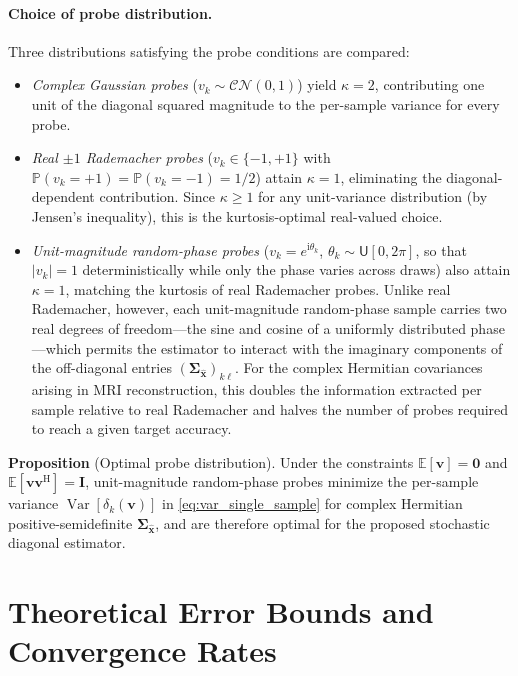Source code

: \documentclass[AMA,STIX2COL,Linenumberson]{MRM}
\begin{document}
\paragraph{Choice of probe distribution.}
Three distributions satisfying the probe conditions are compared:
\begin{itemize}
\item \emph{Complex Gaussian probes}
  ($v_k \sim \mathcal{CN}(0,1)$)
  yield $\kappa = 2$, contributing one unit of the diagonal squared magnitude to the per-sample variance for every probe.
\item \emph{Real $\pm 1$ Rademacher probes}
  ($v_k \in \{-1,+1\}$ with $\mathbb{P}(v_k = +1) = \mathbb{P}(v_k = -1) = 1/2$) attain $\kappa = 1$, eliminating the diagonal-dependent contribution. Since $\kappa \ge 1$ for any unit-variance distribution (by Jensen's inequality), this is the kurtosis-optimal real-valued choice.
\item \emph{Unit-magnitude random-phase probes}
  ($v_k = e^{\mathrm{i}\theta_k}$,
  $\theta_k \sim \mathsf{U}[0,2\pi]$, so that $|v_k| = 1$ deterministically while only the phase varies across draws) also attain $\kappa = 1$, matching the kurtosis of real Rademacher probes. Unlike real Rademacher, however, each unit-magnitude random-phase sample carries two real degrees of freedom---the sine and cosine of a uniformly distributed phase---which permits the estimator to interact with the imaginary components of the off-diagonal entries $(\boldsymbol{\Sigma}_{\hat{\mathbf{x}}})_{k\ell}$. For the complex Hermitian covariances arising in MRI reconstruction, this doubles the information extracted per sample relative to real Rademacher and halves the number of probes required to reach a given target accuracy.
\end{itemize}

\noindent\textbf{Proposition} (Optimal probe distribution).
Under the constraints
$\mathbb{E}[\mathbf{v}] = \mathbf{0}$ and
$\mathbb{E}[\mathbf{v}\mathbf{v}^{\mathrm{H}}] = \mathbf{I}$,
unit-magnitude random-phase probes minimize the per-sample
variance $\operatorname{Var}[\delta_k(\mathbf{v})]$ in \eqref{eq:var_single_sample} for complex Hermitian positive-semidefinite $\boldsymbol{\Sigma}_{\hat{\mathbf{x}}}$, and are therefore
optimal for the proposed stochastic diagonal estimator.
 
 
\section{Theoretical Error Bounds and Convergence Rates}
\label{app:tail_bounds}
 
\end{document}
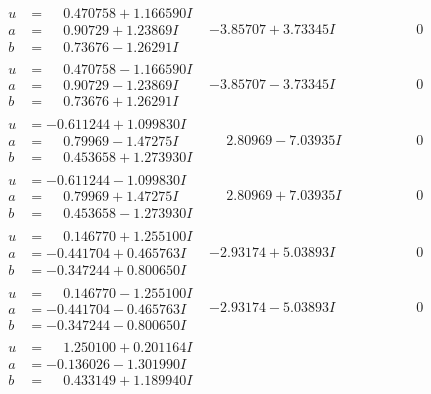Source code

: \documentclass[1p]{elsarticle_modified}
\theoremstyle{definition}
\begin{document}
$$\begin{array}{c|c|c}
\begin{aligned}
u &= \phantom{-}0.470758 + 1.166590 I \\
a &= \phantom{-}0.90729 + 1.23869 I \\
b &= \phantom{-}0.73676 - 1.26291 I\end{aligned}
 & -3.85707 + 3.73345 I & \phantom{-0.000000 } 0 \\ \hline\begin{aligned}
u &= \phantom{-}0.470758 - 1.166590 I \\
a &= \phantom{-}0.90729 - 1.23869 I \\
b &= \phantom{-}0.73676 + 1.26291 I\end{aligned}
 & -3.85707 - 3.73345 I & \phantom{-0.000000 } 0 \\ \hline\begin{aligned}
u &= -0.611244 + 1.099830 I \\
a &= \phantom{-}0.79969 - 1.47275 I \\
b &= \phantom{-}0.453658 + 1.273930 I\end{aligned}
 & \phantom{-}2.80969 - 7.03935 I & \phantom{-0.000000 } 0 \\ \hline\begin{aligned}
u &= -0.611244 - 1.099830 I \\
a &= \phantom{-}0.79969 + 1.47275 I \\
b &= \phantom{-}0.453658 - 1.273930 I\end{aligned}
 & \phantom{-}2.80969 + 7.03935 I & \phantom{-0.000000 } 0 \\ \hline\begin{aligned}
u &= \phantom{-}0.146770 + 1.255100 I \\
a &= -0.441704 + 0.465763 I \\
b &= -0.347244 + 0.800650 I\end{aligned}
 & -2.93174 + 5.03893 I & \phantom{-0.000000 } 0 \\ \hline\begin{aligned}
u &= \phantom{-}0.146770 - 1.255100 I \\
a &= -0.441704 - 0.465763 I \\
b &= -0.347244 - 0.800650 I\end{aligned}
 & -2.93174 - 5.03893 I & \phantom{-0.000000 } 0 \\ \hline\begin{aligned}
u &= \phantom{-}1.250100 + 0.201164 I \\
a &= -0.136026 - 1.301990 I \\
b &= \phantom{-}0.433149 + 1.189940 I\end{aligned}

\end{array}$$
\end{document}
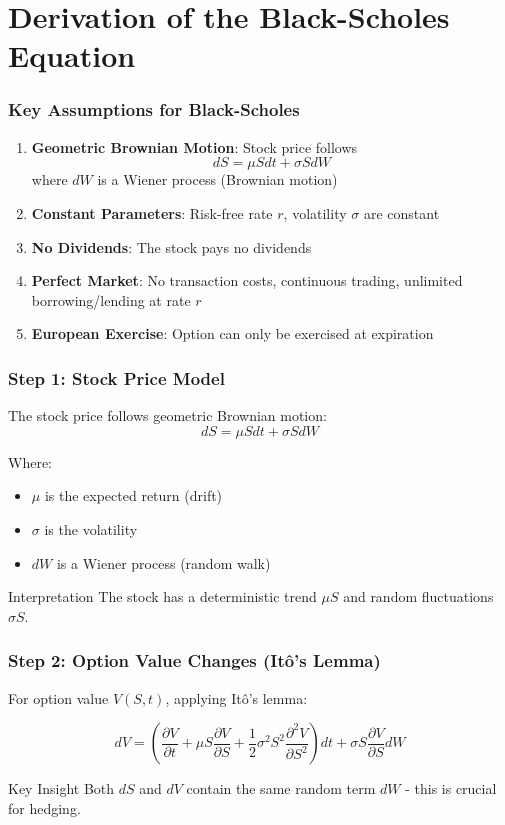 \documentclass{beamer}
\begin{document}
\section{Derivation of the Black-Scholes Equation}

\begin{frame}
\frametitle{Key Assumptions for Black-Scholes}
\begin{enumerate}
\item \textbf{Geometric Brownian Motion}: Stock price follows
$$dS = \mu S dt + \sigma S dW$$
where $dW$ is a Wiener process (Brownian motion)

\item \textbf{Constant Parameters}: Risk-free rate $r$, volatility $\sigma$ are constant

\item \textbf{No Dividends}: The stock pays no dividends

\item \textbf{Perfect Market}: No transaction costs, continuous trading, unlimited borrowing/lending at rate $r$

\item \textbf{European Exercise}: Option can only be exercised at expiration
\end{enumerate}
\end{frame}

\begin{frame}
\frametitle{Step 1: Stock Price Model}
The stock price follows geometric Brownian motion:
$$dS = \mu S dt + \sigma S dW$$

Where:
\begin{itemize}
\item $\mu$ is the expected return (drift)
\item $\sigma$ is the volatility  
\item $dW$ is a Wiener process (random walk)
\end{itemize}

\begin{block}{Interpretation}
The stock has a deterministic trend $\mu S$ and random fluctuations $\sigma S$.
\end{block}
\end{frame}

\begin{frame}
\frametitle{Step 2: Option Value Changes (Itô's Lemma)}
For option value $V(S,t)$, applying Itô's lemma:

$$dV = \left(\frac{\partial V}{\partial t} + \mu S \frac{\partial V}{\partial S} + \frac{1}{2}\sigma^2 S^2 \frac{\partial^2 V}{\partial S^2}\right) dt + \sigma S \frac{\partial V}{\partial S} dW$$

\begin{block}{Key Insight}
Both $dS$ and $dV$ contain the same random term $dW$ - this is crucial for hedging.
\end{block}
\end{frame}
\end{document}

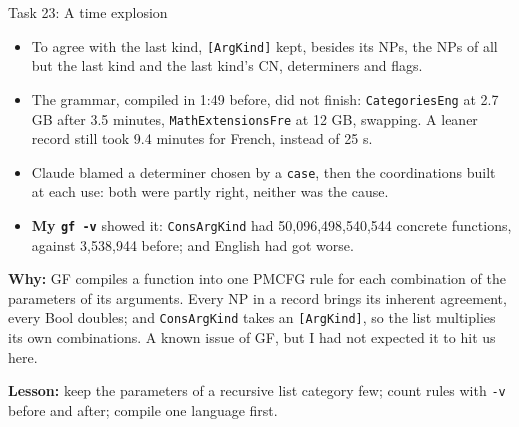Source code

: \documentclass[10pt,aspectratio=169]{beamer}
\newcommand{\bad}[1]{\textcolor{warn}{#1}}
\begin{document}
\begin{frame}{Task 23: A time explosion}
  \begin{itemize}\small
    \item To agree with the last kind, \texttt{[ArgKind]} kept, besides its NPs, the
          NPs of all but the last kind and the last kind's CN, determiners and flags.
    \item The grammar, compiled in 1:49 before, did not finish:
          \texttt{CategoriesEng} at 2.7 GB after 3.5 minutes, \texttt{MathExtensionsFre}
          at 12 GB, swapping. A leaner record still took 9.4 minutes for French,
          instead of 25 s.
    \item Claude blamed a determiner chosen by a \texttt{case}, then the coordinations
          built at each use: both were partly right, neither was the cause.
    \item \textbf{My \texttt{gf -v}} showed it: \texttt{ConsArgKind} had
          \bad{50,096,498,540,544} concrete functions, against 3,538,944 before;
          and English had got worse.
  \end{itemize}
  \textbf{Why:} GF compiles a function into one PMCFG rule for each combination of
  the parameters of its arguments. Every NP in a record brings its inherent
  agreement, every Bool doubles; and \texttt{ConsArgKind} takes an
  \texttt{[ArgKind]}, so the list multiplies its own combinations. A known issue of
  GF, but I had not expected it to hit us here.

  \vspace{0.3em}
  \small\textbf{Lesson:} keep the parameters of a recursive list category few; count
  rules with \texttt{-v} before and after; compile one language first.
\end{frame}
\end{document}
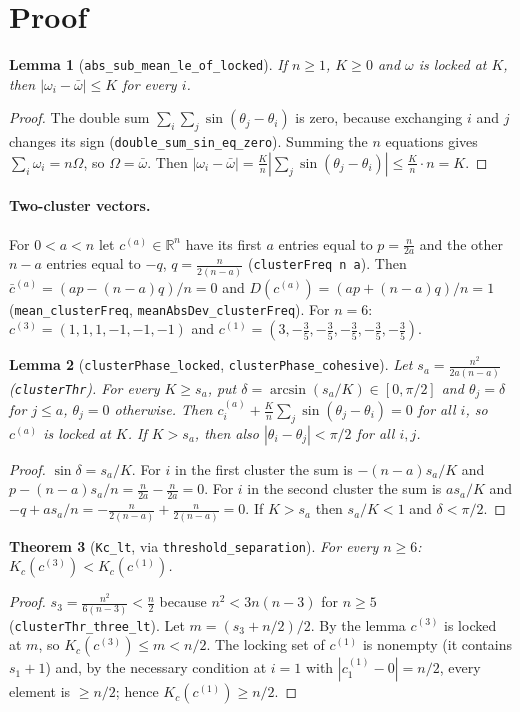 \documentclass[11pt]{article}
\newtheorem{theorem}{Theorem}
\newtheorem{lemma}[theorem]{Lemma}
\theoremstyle{definition}
\theoremstyle{remark}
\begin{document}
\section{Proof}

\begin{lemma}[\texttt{abs\_sub\_mean\_le\_of\_locked}]
If $n\ge1$, $K\ge0$ and $\omega$ is locked at $K$, then $|\omega_i-\bar\omega|\le K$ for every $i$.
\end{lemma}
\begin{proof}
The double sum $\sum_i\sum_j\sin(\theta_j-\theta_i)$ is zero, because exchanging $i$ and $j$
changes its sign (\texttt{double\_sum\_sin\_eq\_zero}). Summing the $n$ equations gives
$\sum_i\omega_i=n\Omega$, so $\Omega=\bar\omega$. Then
$|\omega_i-\bar\omega| = \frac Kn|\sum_j\sin(\theta_j-\theta_i)|\le \frac Kn\cdot n=K$.
\end{proof}

\paragraph{Two-cluster vectors.} For $0<a<n$ let $c^{(a)}\in\mathbb R^n$ have its first $a$
entries equal to $p=\frac{n}{2a}$ and the other $n-a$ entries equal to $-q$, $q=\frac{n}{2(n-a)}$
(\texttt{clusterFreq n a}). Then $\bar c^{(a)}=(ap-(n-a)q)/n=0$ and
$D(c^{(a)})=(ap+(n-a)q)/n=1$ (\texttt{mean\_clusterFreq}, \texttt{meanAbsDev\_clusterFreq}).
For $n=6$: $c^{(3)}=(1,1,1,-1,-1,-1)$ and $c^{(1)}=(3,-\tfrac35,-\tfrac35,-\tfrac35,-\tfrac35,-\tfrac35)$.

\begin{lemma}[\texttt{clusterPhase\_locked}, \texttt{clusterPhase\_cohesive}]
Let $s_a=\frac{n^2}{2a(n-a)}$ (\texttt{clusterThr}). For every $K\ge s_a$, put
$\delta=\arcsin(s_a/K)\in[0,\pi/2]$ and $\theta_j=\delta$ for $j\le a$, $\theta_j=0$ otherwise.
Then $c^{(a)}_i+\frac Kn\sum_j\sin(\theta_j-\theta_i)=0$ for all $i$, so $c^{(a)}$ is locked at
$K$. If $K>s_a$, then also $|\theta_i-\theta_j|<\pi/2$ for all $i,j$.
\end{lemma}
\begin{proof}
$\sin\delta=s_a/K$. For $i$ in the first cluster the sum is $-(n-a)s_a/K$ and
$p-(n-a)s_a/n = \frac n{2a}-\frac n{2a}=0$. For $i$ in the second cluster the sum is $a s_a/K$
and $-q+a s_a/n=-\frac n{2(n-a)}+\frac{n}{2(n-a)}=0$. If $K>s_a$ then $s_a/K<1$ and $\delta<\pi/2$.
\end{proof}

\begin{theorem}[\texttt{Kc\_lt}, via \texttt{threshold\_separation}]
For every $n\ge 6$: $K_c(c^{(3)}) < K_c(c^{(1)})$.
\end{theorem}
\begin{proof}
$s_3=\frac{n^2}{6(n-3)}<\frac n2$ because $n^2<3n(n-3)$ for $n\ge 5$
(\texttt{clusterThr\_three\_lt}). Let $m=(s_3+n/2)/2$. By the lemma $c^{(3)}$ is locked at $m$,
so $K_c(c^{(3)})\le m<n/2$. The locking set of $c^{(1)}$ is nonempty (it contains $s_1+1$) and,
by the necessary condition at $i=1$ with $|c^{(1)}_1-0|=n/2$, every element is $\ge n/2$; hence
$K_c(c^{(1)})\ge n/2$.
\end{proof}
\end{document}
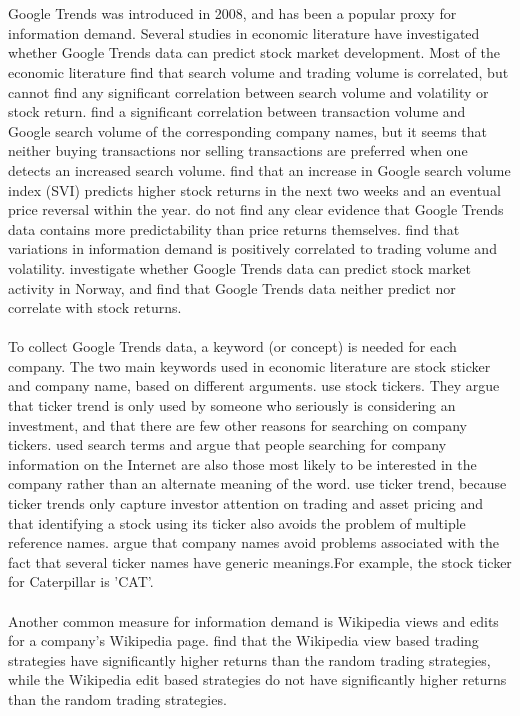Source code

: \\\\
Google Trends was introduced in 2008, and has been a popular proxy for information demand. Several studies in economic literature have investigated whether Google Trends data can predict stock market development. Most of the economic literature find that search volume and trading volume is correlated, but cannot find any significant correlation between search volume and volatility or stock return. \cite{preis} find a significant correlation between transaction volume and Google search volume of the corresponding company names, but it seems that neither buying transactions nor selling transactions are preferred when one detects an increased search volume. \cite{engelberg} find that an increase in Google search volume index (SVI) predicts higher stock returns in the next two weeks and an eventual price reversal within the year. \cite{challet2014} do not find any clear evidence that Google Trends data contains more predictability than price returns themselves. \cite{vlastakis} find that variations in information demand is positively correlated to trading volume and volatility. \cite{neri} investigate whether Google Trends data can predict stock market activity in Norway, and find that Google Trends data neither predict nor correlate with stock returns. 
\\\\
To collect Google Trends data, a keyword (or concept) is needed for each company. The two main keywords used in economic literature are stock sticker and company name, based on different arguments. \cite{joseph} use stock tickers. They argue that ticker trend is only used by someone who seriously is considering an investment, and that there are few other reasons for searching on company tickers. \cite{bijl} used search terms and argue that people searching for company information on the Internet are also those most likely to be interested in the company rather than an alternate meaning of the word. \cite{engelberg} use ticker trend, because ticker trends only capture investor attention on trading and asset pricing and that identifying a stock using its ticker also avoids the problem of multiple reference names. \cite{vlastakis} argue that company names avoid problems associated with the fact that several ticker names have generic meanings.For example, the stock ticker for Caterpillar is 'CAT'.
\\\\
Another common measure for information demand is Wikipedia views and edits for a company's Wikipedia page. \cite{moat} find that the Wikipedia view based trading strategies have significantly higher returns than the random trading strategies, while the Wikipedia edit based strategies do not have significantly higher returns than the random trading strategies. 

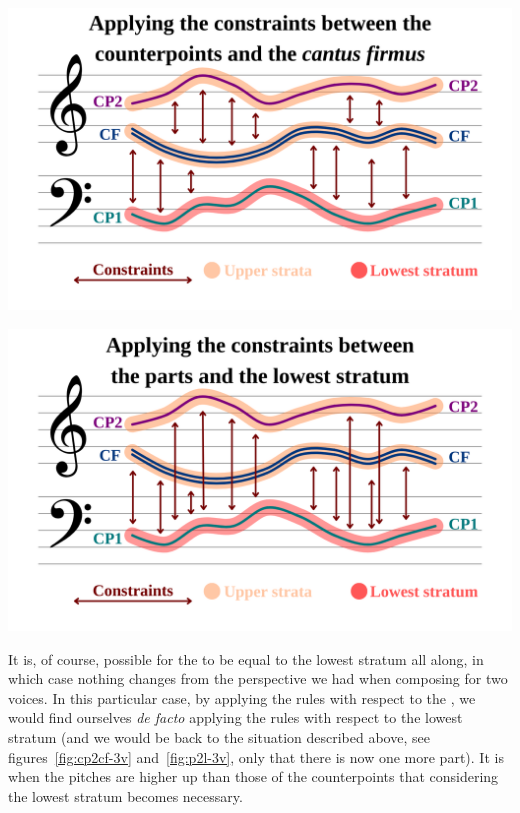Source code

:\vspace{.5cm}
\begin{minipage}{0.46\textwidth}
    \centering
    \includegraphics[width=\textwidth]{Images/cp2cf-3v.png}
    \label{fig:cp2cf-3v}
    \end{minipage}
    \hfill
    \begin{minipage}{0.46\textwidth}
      \centering
      \includegraphics[width=\textwidth]{Images/p2l-3v.png}
      \label{fig:p2l-3v}
\end{minipage}
\vspace{.5cm}

It is, of course, possible for the \cfs to be equal to the lowest stratum all along, in which case nothing changes from the perspective we had when composing for two voices. In this particular case, by applying the rules with respect to the \cf, we would find ourselves \textit{de facto} applying the rules with respect to the lowest stratum (and we would be back to the situation described above, see figures~\ref{fig:cp2cf-3v} and~\ref{fig:p2l-3v}, only that there is now one more part). It is when the \cfs pitches are higher up than those of the counterpoints that considering the lowest stratum becomes necessary.

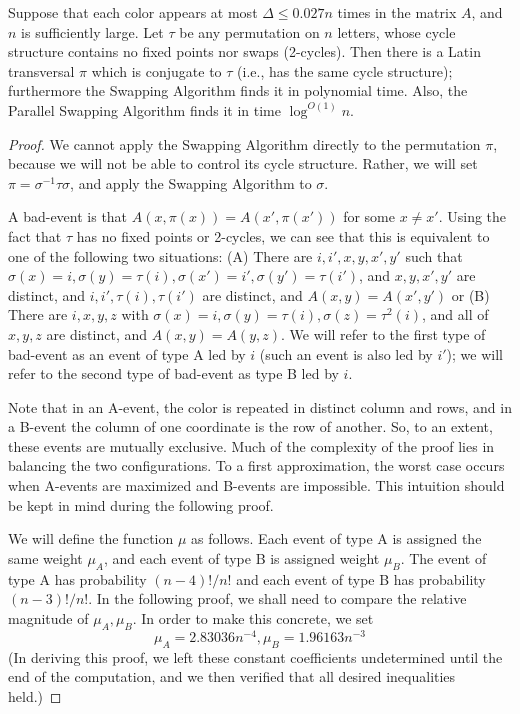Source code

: \begin{theorem}
\label{thm:rainbow-cycles}
Suppose that each color appears at most $\Delta \leq 0.027 n$ times in the matrix $A$, and $n$ is sufficiently large.
Let $\tau$ be any permutation on $n$ letters, whose cycle structure contains no fixed points nor swaps (2-cycles). Then there is a Latin transversal $\pi$ which is conjugate to $\tau$ (i.e., has the same cycle structure); furthermore the Swapping Algorithm finds it in polynomial time. Also, the Parallel Swapping Algorithm finds it in time $\log^{O(1)} n$.
\end{theorem}
\begin{proof}
We cannot apply the Swapping Algorithm directly to the permutation $\pi$, because we will not be able to control its cycle structure. Rather, we will set $\pi = \sigma^{-1} \tau \sigma$, and apply the Swapping Algorithm to $\sigma$.

A bad-event is that $A(x, \pi(x)) = A(x', \pi(x'))$ for some $x \neq x'$. Using the fact that $\tau$ has no fixed points or 2-cycles, we can see that this is equivalent to one of the following two situations:  (A) There are $i, i', x, y, x', y'$ such that $\sigma(x) = i, \sigma(y) = \tau (i), \sigma(x') = i', \sigma(y') = \tau(i')$, and $x, y, x', y'$ are distinct, and $i, i', \tau(i), \tau(i')$ are distinct, and $A(x,y) = A(x', y')$ or (B) There are $i, x, y, z$ with $\sigma(x) = i, \sigma(y) = \tau(i), \sigma(z) = \tau^2(i)$, and all of $x,y,z$ are distinct, and $A(x,y) = A(y,z)$. We will refer to the first type of bad-event as an event of type A led by $i$ (such an event is also led by $i'$); we will refer to the second type of bad-event as type B led by $i$.


Note that in an A-event, the color is repeated in distinct column and rows, and in a B-event the column of one coordinate is the row of another. So, to an extent, these events are mutually exclusive. Much of the complexity of the proof lies in balancing the two configurations. To a first approximation, the worst case occurs when A-events are maximized and B-events are impossible. This intuition should be kept in mind during the following proof.

We will define the function $\mu$ as follows. Each event of type A is assigned the same weight $\mu_A$, and each event of type B is assigned weight $\mu_B$. The event of type A has probability $(n-4)!/n!$ and each event of type B has probability $(n-3)!/n!$. In the following proof, we shall need to compare the relative magnitude of $\mu_A, \mu_B$. In order to make this concrete, we set
$$
\mu_A = 2.83036 n^{-4}, \mu_B = 1.96163 n^{-3}
$$
(In deriving this proof, we left these constant coefficients undetermined until the end of the computation, and we then verified that all desired inequalities held.)


\end{proof}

Exercise brief:
Return each line of the preceding material in which "paragraph" can be found.

Problem solution:
\paragraph{Choice of probe distribution.}
\paragraph{Two-cluster vectors.} For $0<a<n$ let $c^{(a)}\in\mathbb R^n$ have its first $a$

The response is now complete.